- **Problem requirements**: Copy each record below faithfully, leaving out images.

- **Records supplied**:

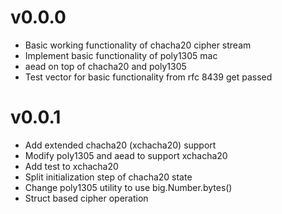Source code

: # v0.0.0

- Basic working functionality of chacha20 cipher stream
- Implement basic functionality of poly1305 mac
- aead on top of chacha20 and poly1305
- Test vector for basic functionality from rfc 8439 get passed

# v0.0.1

- Add extended chacha20 (xchacha20) support
- Modify poly1305 and aead to support xchacha20
- Add test to xchacha20
- Split initialization step of chacha20 state
- Change poly1305 utility to use big.Number.bytes()
- Struct based cipher operation
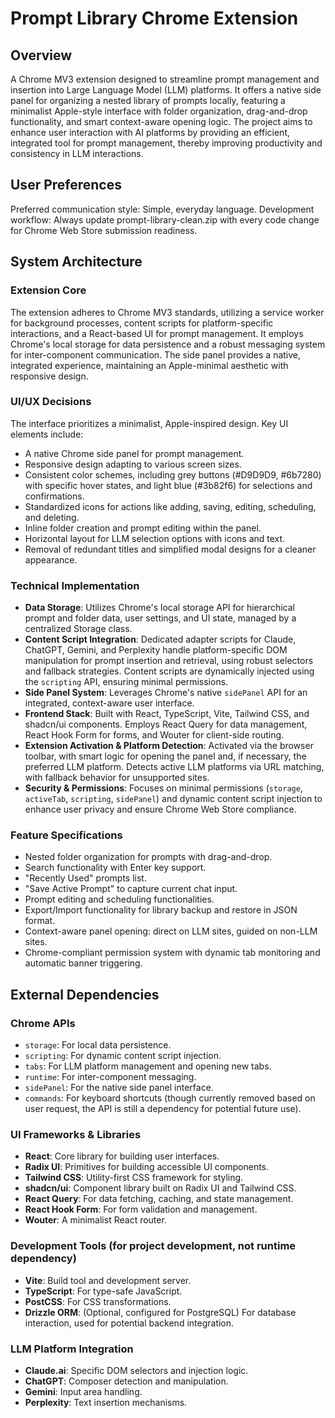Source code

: # Prompt Library Chrome Extension

## Overview
A Chrome MV3 extension designed to streamline prompt management and insertion into Large Language Model (LLM) platforms. It offers a native side panel for organizing a nested library of prompts locally, featuring a minimalist Apple-style interface with folder organization, drag-and-drop functionality, and smart context-aware opening logic. The project aims to enhance user interaction with AI platforms by providing an efficient, integrated tool for prompt management, thereby improving productivity and consistency in LLM interactions.

## User Preferences
Preferred communication style: Simple, everyday language.
Development workflow: Always update prompt-library-clean.zip with every code change for Chrome Web Store submission readiness.

## System Architecture

### Extension Core
The extension adheres to Chrome MV3 standards, utilizing a service worker for background processes, content scripts for platform-specific interactions, and a React-based UI for prompt management. It employs Chrome's local storage for data persistence and a robust messaging system for inter-component communication. The side panel provides a native, integrated experience, maintaining an Apple-minimal aesthetic with responsive design.

### UI/UX Decisions
The interface prioritizes a minimalist, Apple-inspired design. Key UI elements include:
- A native Chrome side panel for prompt management.
- Responsive design adapting to various screen sizes.
- Consistent color schemes, including grey buttons (#D9D9D9, #6b7280) with specific hover states, and light blue (#3b82f6) for selections and confirmations.
- Standardized icons for actions like adding, saving, editing, scheduling, and deleting.
- Inline folder creation and prompt editing within the panel.
- Horizontal layout for LLM selection options with icons and text.
- Removal of redundant titles and simplified modal designs for a cleaner appearance.

### Technical Implementation
- **Data Storage**: Utilizes Chrome's local storage API for hierarchical prompt and folder data, user settings, and UI state, managed by a centralized Storage class.
- **Content Script Integration**: Dedicated adapter scripts for Claude, ChatGPT, Gemini, and Perplexity handle platform-specific DOM manipulation for prompt insertion and retrieval, using robust selectors and fallback strategies. Content scripts are dynamically injected using the `scripting` API, ensuring minimal permissions.
- **Side Panel System**: Leverages Chrome's native `sidePanel` API for an integrated, context-aware user interface.
- **Frontend Stack**: Built with React, TypeScript, Vite, Tailwind CSS, and shadcn/ui components. Employs React Query for data management, React Hook Form for forms, and Wouter for client-side routing.
- **Extension Activation & Platform Detection**: Activated via the browser toolbar, with smart logic for opening the panel and, if necessary, the preferred LLM platform. Detects active LLM platforms via URL matching, with fallback behavior for unsupported sites.
- **Security & Permissions**: Focuses on minimal permissions (`storage`, `activeTab`, `scripting`, `sidePanel`) and dynamic content script injection to enhance user privacy and ensure Chrome Web Store compliance.

### Feature Specifications
- Nested folder organization for prompts with drag-and-drop.
- Search functionality with Enter key support.
- "Recently Used" prompts list.
- "Save Active Prompt" to capture current chat input.
- Prompt editing and scheduling functionalities.
- Export/Import functionality for library backup and restore in JSON format.
- Context-aware panel opening: direct on LLM sites, guided on non-LLM sites.
- Chrome-compliant permission system with dynamic tab monitoring and automatic banner triggering.

## External Dependencies

### Chrome APIs
- `storage`: For local data persistence.
- `scripting`: For dynamic content script injection.
- `tabs`: For LLM platform management and opening new tabs.
- `runtime`: For inter-component messaging.
- `sidePanel`: For the native side panel interface.
- `commands`: For keyboard shortcuts (though currently removed based on user request, the API is still a dependency for potential future use).

### UI Frameworks & Libraries
- **React**: Core library for building user interfaces.
- **Radix UI**: Primitives for building accessible UI components.
- **Tailwind CSS**: Utility-first CSS framework for styling.
- **shadcn/ui**: Component library built on Radix UI and Tailwind CSS.
- **React Query**: For data fetching, caching, and state management.
- **React Hook Form**: For form validation and management.
- **Wouter**: A minimalist React router.

### Development Tools (for project development, not runtime dependency)
- **Vite**: Build tool and development server.
- **TypeScript**: For type-safe JavaScript.
- **PostCSS**: For CSS transformations.
- **Drizzle ORM**: (Optional, configured for PostgreSQL) For database interaction, used for potential backend integration.

### LLM Platform Integration
- **Claude.ai**: Specific DOM selectors and injection logic.
- **ChatGPT**: Composer detection and manipulation.
- **Gemini**: Input area handling.
- **Perplexity**: Text insertion mechanisms.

- **Reply**:
Source code

: # v0.0.0

- Basic working functionality of chacha20 cipher stream
- Implement basic functionality of poly1305 mac
- aead on top of chacha20 and poly1305
- Test vector for basic functionality from rfc 8439 get passed

# v0.0.1

- Add extended chacha20 (xchacha20) support
- Modify poly1305 and aead to support xchacha20
- Add test to xchacha20
- Split initialization step of chacha20 state
- Change poly1305 utility to use big.Number.bytes()
- Struct based cipher operation
Source code

: # Prompt Library Chrome Extension

## Overview
A Chrome MV3 extension designed to streamline prompt management and insertion into Large Language Model (LLM) platforms. It offers a native side panel for organizing a nested library of prompts locally, featuring a minimalist Apple-style interface with folder organization, drag-and-drop functionality, and smart context-aware opening logic. The project aims to enhance user interaction with AI platforms by providing an efficient, integrated tool for prompt management, thereby improving productivity and consistency in LLM interactions.

## User Preferences
Preferred communication style: Simple, everyday language.
Development workflow: Always update prompt-library-clean.zip with every code change for Chrome Web Store submission readiness.

## System Architecture

### Extension Core
The extension adheres to Chrome MV3 standards, utilizing a service worker for background processes, content scripts for platform-specific interactions, and a React-based UI for prompt management. It employs Chrome's local storage for data persistence and a robust messaging system for inter-component communication. The side panel provides a native, integrated experience, maintaining an Apple-minimal aesthetic with responsive design.

### UI/UX Decisions
The interface prioritizes a minimalist, Apple-inspired design. Key UI elements include:
- A native Chrome side panel for prompt management.
- Responsive design adapting to various screen sizes.
- Consistent color schemes, including grey buttons (#D9D9D9, #6b7280) with specific hover states, and light blue (#3b82f6) for selections and confirmations.
- Standardized icons for actions like adding, saving, editing, scheduling, and deleting.
- Inline folder creation and prompt editing within the panel.
- Horizontal layout for LLM selection options with icons and text.
- Removal of redundant titles and simplified modal designs for a cleaner appearance.

### Technical Implementation
- **Data Storage**: Utilizes Chrome's local storage API for hierarchical prompt and folder data, user settings, and UI state, managed by a centralized Storage class.
- **Content Script Integration**: Dedicated adapter scripts for Claude, ChatGPT, Gemini, and Perplexity handle platform-specific DOM manipulation for prompt insertion and retrieval, using robust selectors and fallback strategies. Content scripts are dynamically injected using the `scripting` API, ensuring minimal permissions.
- **Side Panel System**: Leverages Chrome's native `sidePanel` API for an integrated, context-aware user interface.
- **Frontend Stack**: Built with React, TypeScript, Vite, Tailwind CSS, and shadcn/ui components. Employs React Query for data management, React Hook Form for forms, and Wouter for client-side routing.
- **Extension Activation & Platform Detection**: Activated via the browser toolbar, with smart logic for opening the panel and, if necessary, the preferred LLM platform. Detects active LLM platforms via URL matching, with fallback behavior for unsupported sites.
- **Security & Permissions**: Focuses on minimal permissions (`storage`, `activeTab`, `scripting`, `sidePanel`) and dynamic content script injection to enhance user privacy and ensure Chrome Web Store compliance.

### Feature Specifications
- Nested folder organization for prompts with drag-and-drop.
- Search functionality with Enter key support.
- "Recently Used" prompts list.
- "Save Active Prompt" to capture current chat input.
- Prompt editing and scheduling functionalities.
- Export/Import functionality for library backup and restore in JSON format.
- Context-aware panel opening: direct on LLM sites, guided on non-LLM sites.
- Chrome-compliant permission system with dynamic tab monitoring and automatic banner triggering.

## External Dependencies

### Chrome APIs
- `storage`: For local data persistence.
- `scripting`: For dynamic content script injection.
- `tabs`: For LLM platform management and opening new tabs.
- `runtime`: For inter-component messaging.
- `sidePanel`: For the native side panel interface.
- `commands`: For keyboard shortcuts (though currently removed based on user request, the API is still a dependency for potential future use).

### UI Frameworks & Libraries
- **React**: Core library for building user interfaces.
- **Radix UI**: Primitives for building accessible UI components.
- **Tailwind CSS**: Utility-first CSS framework for styling.
- **shadcn/ui**: Component library built on Radix UI and Tailwind CSS.
- **React Query**: For data fetching, caching, and state management.
- **React Hook Form**: For form validation and management.
- **Wouter**: A minimalist React router.

### Development Tools (for project development, not runtime dependency)
- **Vite**: Build tool and development server.
- **TypeScript**: For type-safe JavaScript.
- **PostCSS**: For CSS transformations.
- **Drizzle ORM**: (Optional, configured for PostgreSQL) For database interaction, used for potential backend integration.

### LLM Platform Integration
- **Claude.ai**: Specific DOM selectors and injection logic.
- **ChatGPT**: Composer detection and manipulation.
- **Gemini**: Input area handling.
- **Perplexity**: Text insertion mechanisms.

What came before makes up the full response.